Scheme 1. (A) Reaction conditions: (a) LDA, TMSCl, and THF, −78–0 °C, 24 h; (b) 2, ICl and CH₂Cl₂, −10–0 °C, 18 h; (c) 3, TIPS-Acetylene, CuI (10 mol %), Pd(dppf)Cl₂ (5 mol %), and PhMe/DIPA (2:1), 70 °C, 6 h; (d) 4, (3,4,5-trimethoxyphenyl)boronic acid, Pd(dppf)Cl₂ (12 mol %), K₂CO₃ and 1,2-Dimethoxyethane/H₂O (10:1), 85 °C, 18 h. (B) Reaction conditions: (a) 6, cyclopropyl methyl bromide, K₂CO₃, THF, 70 °C, 18 h; (b) 7, nBuLi, 2-isopropoxy-4,4,5,5-tetramethyl-1,3,2-dioxaborolane, −78–0 °C, 24 h; (c) KF (10 M aq.) MeCN/MeOH (1:1), 21 °C, 1 min, then l-(+)-tartaric acid in THF, 2–5 min, then filter. (C) Reaction conditions: (a) 4-methoxyphenylboronic acid or 9, Pd(dppf)Cl₂ (10 mol %), K₂CO₃ or Cs₂CO₃, and 1,2-dimethoxyethane/H₂O (10:1), 85 °C, 18 h; (b) TBAF, THF, r.t., 2 h; (c) PtCl₂ (40 mol %), PhMe, 80 °C, 18 h; (d) 12 M HCl, MeOH/iPrOH (1:2), 60 °C, 18 h.
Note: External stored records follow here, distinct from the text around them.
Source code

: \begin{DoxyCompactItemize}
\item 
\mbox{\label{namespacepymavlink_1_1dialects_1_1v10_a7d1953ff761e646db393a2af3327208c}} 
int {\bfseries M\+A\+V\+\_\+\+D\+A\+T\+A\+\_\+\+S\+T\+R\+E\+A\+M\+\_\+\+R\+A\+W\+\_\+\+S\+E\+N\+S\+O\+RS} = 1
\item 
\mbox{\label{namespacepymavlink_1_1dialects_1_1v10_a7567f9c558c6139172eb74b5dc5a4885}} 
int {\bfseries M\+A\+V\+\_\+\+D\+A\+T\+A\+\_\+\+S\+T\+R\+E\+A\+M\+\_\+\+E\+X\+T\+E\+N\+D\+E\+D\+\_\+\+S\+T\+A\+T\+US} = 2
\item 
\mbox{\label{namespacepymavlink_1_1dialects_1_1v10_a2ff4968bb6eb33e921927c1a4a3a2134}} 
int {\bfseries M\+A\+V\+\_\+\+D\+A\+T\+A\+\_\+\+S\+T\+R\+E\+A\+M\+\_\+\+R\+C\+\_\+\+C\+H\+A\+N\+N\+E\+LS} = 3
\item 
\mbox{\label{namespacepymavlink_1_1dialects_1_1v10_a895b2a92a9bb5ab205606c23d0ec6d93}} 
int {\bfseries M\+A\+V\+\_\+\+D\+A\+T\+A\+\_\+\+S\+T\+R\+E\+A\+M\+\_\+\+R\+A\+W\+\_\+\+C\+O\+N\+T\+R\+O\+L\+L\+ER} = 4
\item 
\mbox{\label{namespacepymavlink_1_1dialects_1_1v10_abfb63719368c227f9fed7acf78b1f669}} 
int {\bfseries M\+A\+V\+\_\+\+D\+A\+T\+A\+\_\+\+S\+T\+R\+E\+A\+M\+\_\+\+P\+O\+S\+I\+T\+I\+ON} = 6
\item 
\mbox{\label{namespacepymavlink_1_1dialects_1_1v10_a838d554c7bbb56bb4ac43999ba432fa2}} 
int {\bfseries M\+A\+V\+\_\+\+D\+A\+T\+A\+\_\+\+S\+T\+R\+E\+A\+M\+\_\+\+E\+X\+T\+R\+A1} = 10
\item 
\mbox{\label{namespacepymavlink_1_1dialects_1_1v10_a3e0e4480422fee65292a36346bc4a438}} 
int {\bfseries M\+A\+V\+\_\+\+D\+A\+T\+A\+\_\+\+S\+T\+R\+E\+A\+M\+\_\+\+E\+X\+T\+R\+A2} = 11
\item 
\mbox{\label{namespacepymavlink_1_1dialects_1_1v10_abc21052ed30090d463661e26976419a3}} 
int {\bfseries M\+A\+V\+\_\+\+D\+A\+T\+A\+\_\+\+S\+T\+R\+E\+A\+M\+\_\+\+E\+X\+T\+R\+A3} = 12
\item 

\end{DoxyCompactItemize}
MT inhibitors exert antiproliferative activity by blocking cell division (mitosis). We evaluated the antiproliferative effects of HA-1 in a HeLa human cervical cancer cell line, assessing cell viability after 40 h. HA-1 was found to suppress ca. 40% of typical cell proliferation at low micromolar concentrations with a well-formed sigmoidal dose–response curve, featuring a Hill slope typical for tubulin-depolymerizing agents (Figure 3A). The plateauing response above 10–20 μM is typical for lipophilic compounds applied near their solubility limits. HA-2 was entirely inactive up to this concentration (Figure 3A). This observation supports our initial hypothesis that SAR trends for colchicine-derived inhibitors are translatable to [5]-helistatins, including that the addition of the −OH on the inner groove of HA-2 diminishes its activity, as predicted. To overcome the limitations with solubility, a prodrug approach akin to those used with CA4 might be appropriate. This could include conversion of the phenol to the phosphate salt,⁸⁹ or functionalization with an aminohydroxy moiety.⁹⁰

Figure 3.

Cellular bioactivity and mechanism of action of HA-1. (A) Antiproliferative activity (HeLa cells, 40 h incubation; one experiment representative of three independent experiments is shown). (B) Suppression of tubulin polymerization in cell-free conditions. Docetaxel is a positive control for polymerization enhancement, roughly indicating the magnitude of a meaningful difference from DMSO-only control behavior. HA-1 at 10 μM shows meaningful polymerization inhibition, while HA-2 up to 20 μM and colchicine or HA-1 at the substoichiometric concentration of 2 μM are all insignificantly inhibiting conditions (turbidimetric assay; greater absorbance indicates a greater degree of polymerization). (C, D) Live cell EB3-GFP “comets”, indicating growing MTs during HA-1/HA-2 treatments (HeLa cells). Cells were first imaged in media for baseline MT dynamics, then treated with 1% DMSO and imaged again, then 20 μM HA-1/HA-2 was applied, and the same cells were again imaged, which allows longitudinal comparisons over each treatment (10/12 cells acquired for HA-1/HA-2). (C) Each cell’s comet count was normalized to that in the first five frames of the no-cosolvent control before statistics (Wilcoxon) calculated for groups; mean ± SD with data points overlaid. (D) Stills from representative movies, Movies S5 and S6, showing that HA-1 suppresses polymerizing microtubule count, but HA-2 does not.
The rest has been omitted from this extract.